Sin querer desvelar más de la trama, sólo puedo decir que Penélope Fitzgerald, en esta primera novela, se muestra absolutamente brillante en su capacidad de satirizar todo lo que se pone bajo la lente de su, metafóricamente hablando, potente microscopio: las élites académicas, administrativas y  políticas, las rencillas en las que derivan los celos profesionales de los gerifaltes del museo, el MI5, el KGB, el capitalismo y el comunismo -por una cuestión derivada de la exposición, un funcionario menor del museo tiene que realizar un viaje, en clase turista, a Moscú- y los intereses políticos y comerciales que se esconden detrás de actividades aparentemente culturales… y cualquier otra cosa que caiga bajo su aguda observación.

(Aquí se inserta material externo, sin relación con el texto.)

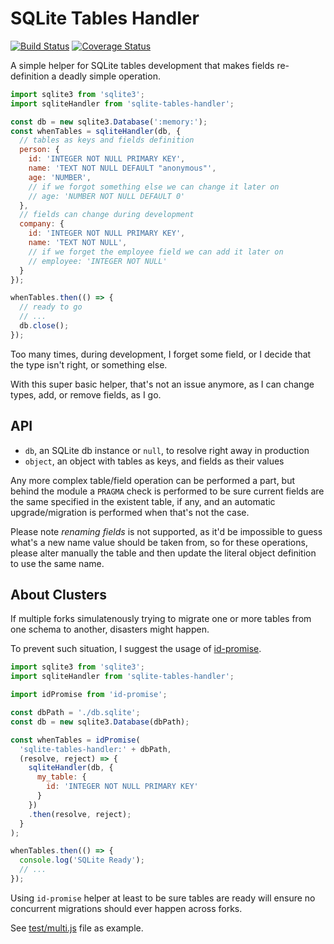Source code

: # SQLite Tables Handler

[![Build Status](https://travis-ci.com/WebReflection/sqlite-tables-handler.svg?branch=main)](https://travis-ci.com/WebReflection/sqlite-tables-handler) [![Coverage Status](https://coveralls.io/repos/github/WebReflection/sqlite-tables-handler/badge.svg?branch=main)](https://coveralls.io/github/WebReflection/sqlite-tables-handler?branch=main)

A simple helper for SQLite tables development that makes fields re-definition a deadly simple operation.

```js
import sqlite3 from 'sqlite3';
import sqliteHandler from 'sqlite-tables-handler';

const db = new sqlite3.Database(':memory:');
const whenTables = sqliteHandler(db, {
  // tables as keys and fields definition
  person: {
    id: 'INTEGER NOT NULL PRIMARY KEY',
    name: 'TEXT NOT NULL DEFAULT "anonymous"',
    age: 'NUMBER',
    // if we forgot something else we can change it later on
    // age: 'NUMBER NOT NULL DEFAULT 0'
  },
  // fields can change during development
  company: {
    id: 'INTEGER NOT NULL PRIMARY KEY',
    name: 'TEXT NOT NULL',
    // if we forget the employee field we can add it later on
    // employee: 'INTEGER NOT NULL'
  }
});

whenTables.then(() => {
  // ready to go
  // ...
  db.close();
});
```

Too many times, during development, I forget some field, or I decide that the type isn't right, or something else.

With this super basic helper, that's not an issue anymore, as I can change types, add, or remove fields, as I go.

## API

  * `db`, an SQLite db instance or `null`, to resolve right away in production
  * `object`, an object with tables as keys, and fields as their values

Any more complex table/field operation can be performed a part, but behind the module a `PRAGMA` check is performed to be sure current fields are the same specified in the existent table, if any, and an automatic upgrade/migration is performed when that's not the case.

Please note *renaming fields* is not supported, as it'd be impossible to guess what's a new name value should be taken from, so for these operations, please alter manually the table and then update the literal object definition to use the same name.


## About Clusters

If multiple forks simulatenously trying to migrate one or more tables from one schema to another, disasters might happen.

To prevent such situation, I suggest the usage of [id-promise](https://github.com/WebReflection/id-promise#readme).

```js
import sqlite3 from 'sqlite3';
import sqliteHandler from 'sqlite-tables-handler';

import idPromise from 'id-promise';

const dbPath = './db.sqlite';
const db = new sqlite3.Database(dbPath);

const whenTables = idPromise(
  'sqlite-tables-handler:' + dbPath,
  (resolve, reject) => {
    sqliteHandler(db, {
      my_table: {
        id: 'INTEGER NOT NULL PRIMARY KEY'
      }
    })
    .then(resolve, reject);
  }
);

whenTables.then(() => {
  console.log('SQLite Ready');
  // ...
});
```

Using `id-promise` helper at least to be sure tables are ready will ensure no concurrent migrations should ever happen across forks.

See [test/multi.js](./test/multi.js) file as example.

Fitzgerald no es cruel; sí es muy inteligente, muy incisiva y muy divertida. Sabe bien de lo que está hablando -y burlándose- y se disfruta mucho de la ironía y del humor sutil que hay en cada página de esta novela -que a veces me han recordado a Tom Sharpe o James McClure- y que en ocasiones me ha producido verdadera hilaridad: el comentado viaje a la URSS o la estupenda apoteosis final.

Además, la autora es capaz de crear tres personajes entrañables y también de mostrar una especie de piedad -aunque bañada de ironía- por ese sufrido público que durante horas hace colas sin entender muy bien para qué.
Hasta ahora solo había leído de esta autora La librería y me había gustado -también la película de Isabel Coixet basada en ella-, pero, después de haber leído El niño de oro, me he convertido en rendida admiradora de Penelope Fitzgerald.

Los hermanos Knox -a los que Penelope dedicó una biografía-, el abuelo obispo y la madre precursora tenían todo el derecho de sentirse orgullosos de aquella niña a la que ahora se considera una de las más importantes escritoras británicas del siglo XX.